# [What you have to do]
In the listing, some lines may hold the string "implementation"; report how many do, as a bare number.

# [Records to use]
------------------------------------

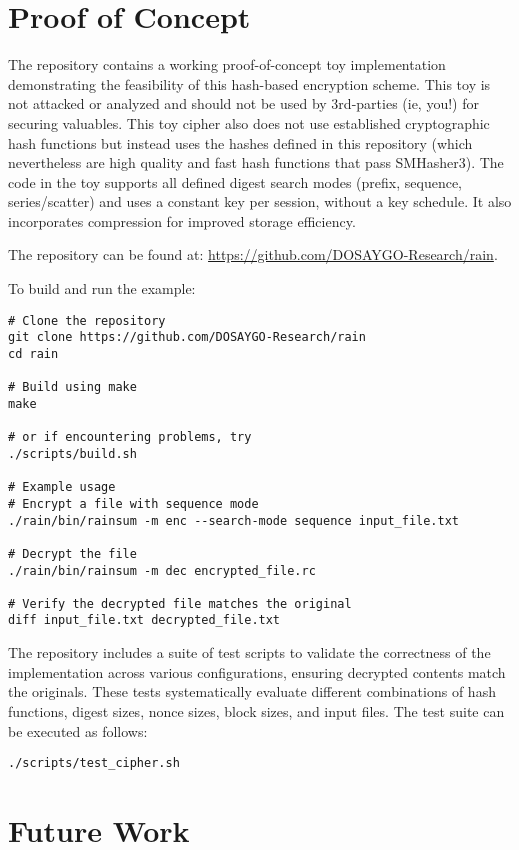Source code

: \documentclass[11pt,a4paper]{article}
\begin{document}
\section*{Proof of Concept}

The repository contains a working proof-of-concept toy implementation demonstrating the feasibility of this hash-based encryption scheme. This toy is not attacked or analyzed and should not be used by 3rd-parties (ie, you!) for securing valuables. This toy cipher also does not use established cryptographic hash functions but instead uses the hashes defined in this repository (which nevertheless are high quality and fast hash functions that pass SMHasher3). The code in the toy supports all defined digest search modes (prefix, sequence, series/scatter) and uses a constant key per session, without a key schedule. It also incorporates compression for improved storage efficiency.

The repository can be found at: \url{https://github.com/DOSAYGO-Research/rain}.

To build and run the example:
\begin{verbatim}
# Clone the repository
git clone https://github.com/DOSAYGO-Research/rain
cd rain

# Build using make
make

# or if encountering problems, try
./scripts/build.sh 

# Example usage
# Encrypt a file with sequence mode
./rain/bin/rainsum -m enc --search-mode sequence input_file.txt

# Decrypt the file
./rain/bin/rainsum -m dec encrypted_file.rc

# Verify the decrypted file matches the original
diff input_file.txt decrypted_file.txt
\end{verbatim}

The repository includes a suite of test scripts to validate the correctness of the implementation across various configurations, ensuring decrypted contents match the originals. These tests systematically evaluate different combinations of hash functions, digest sizes, nonce sizes, block sizes, and input files. The test suite can be executed as follows:
\begin{verbatim}
./scripts/test_cipher.sh
\end{verbatim}

\section*{Future Work}
\end{document}

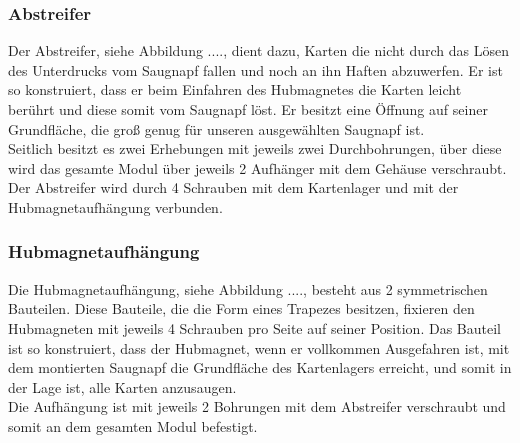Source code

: \subsubsection{Abstreifer}

Der Abstreifer, siehe Abbildung ...., dient dazu, Karten die nicht durch das Lösen des Unterdrucks vom Saugnapf fallen und noch an ihn Haften
abzuwerfen. Er ist so konstruiert, dass er beim Einfahren des Hubmagnetes die Karten leicht berührt und diese somit vom
Saugnapf löst. Er besitzt eine Öffnung auf seiner Grundfläche, die groß genug für unseren ausgewählten Saugnapf ist.\\
Seitlich besitzt es zwei Erhebungen mit jeweils zwei Durchbohrungen, über diese wird das gesamte Modul über jeweils 2 Aufhänger
mit dem Gehäuse verschraubt. \\
Der Abstreifer wird durch 4 Schrauben mit dem Kartenlager und mit der Hubmagnetaufhängung  verbunden.

\subsubsection{Hubmagnetaufhängung}

Die Hubmagnetaufhängung, siehe Abbildung ...., besteht aus 2 symmetrischen Bauteilen. Diese Bauteile, die die Form eines Trapezes besitzen, fixieren den
Hubmagneten mit jeweils 4 Schrauben pro Seite auf seiner Position. Das Bauteil ist so konstruiert, dass der Hubmagnet, wenn er
vollkommen Ausgefahren ist, mit dem montierten Saugnapf die Grundfläche des Kartenlagers erreicht, und somit in der Lage ist,
alle Karten anzusaugen.\\
Die Aufhängung ist mit jeweils 2 Bohrungen mit dem Abstreifer verschraubt und somit an dem gesamten Modul befestigt.

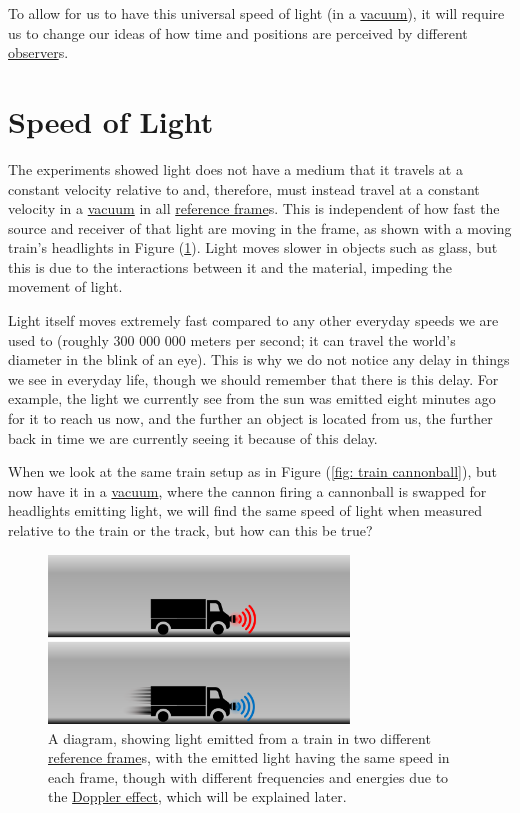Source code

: To allow for us to have this universal speed of light (in a \hyperlink{def-vacuum}{vacuum}), it will require us to change our ideas of how time and positions are perceived by different \hyperlink{def-observer}{observer}s.

\section{Speed of Light}%

The experiments showed light does not have a medium that it travels at a constant velocity relative to and, therefore, must instead travel at a constant velocity in a \hyperlink{def-vacuum}{vacuum} in all \hyperlink{def-Reference-frame}{reference frame}s.
This is independent of how fast the source and receiver of that light are moving in the frame, as shown with a moving train's headlights in Figure (\ref{fig: train torch}).
Light moves slower in objects such as glass, but this is due to the interactions between it and the material, impeding the movement of light.

Light itself moves extremely fast compared to any other everyday speeds we are used to (roughly 300 000 000 meters per second; it can travel the world's diameter in the blink of an eye).
This is why we do not notice any delay in things we see in everyday life, though we should remember that there is this delay.
For example, the light we currently see from the sun was emitted eight minutes ago for it to reach us now, and the further an object is located from us, the further back in time we are currently seeing it because of this delay.

When we look at the same train setup as in Figure (\ref{fig: train cannonball}), but now have it in a \hyperlink{def-vacuum}{vacuum}, where the cannon firing a cannonball is swapped for headlights emitting light, we will find the same speed of light when measured relative to the train or the track, but how can this be true?

\begin{figure}[H]
	\centering
	\includegraphics[width=8cm]{images/pdf/lorry_torch.pdf}
	\caption{A diagram, showing light emitted from a train in two different \protect\hyperlink{def-Reference-frame}{reference frame}s, with the emitted light having the same speed in each frame, though with different frequencies and energies due to the \protect\hyperlink{def-doppler-effect}{Doppler effect}, which will be explained later.}
	\label{fig: train torch}
\end{figure}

------------------------------------

# [Response for this exercise]
2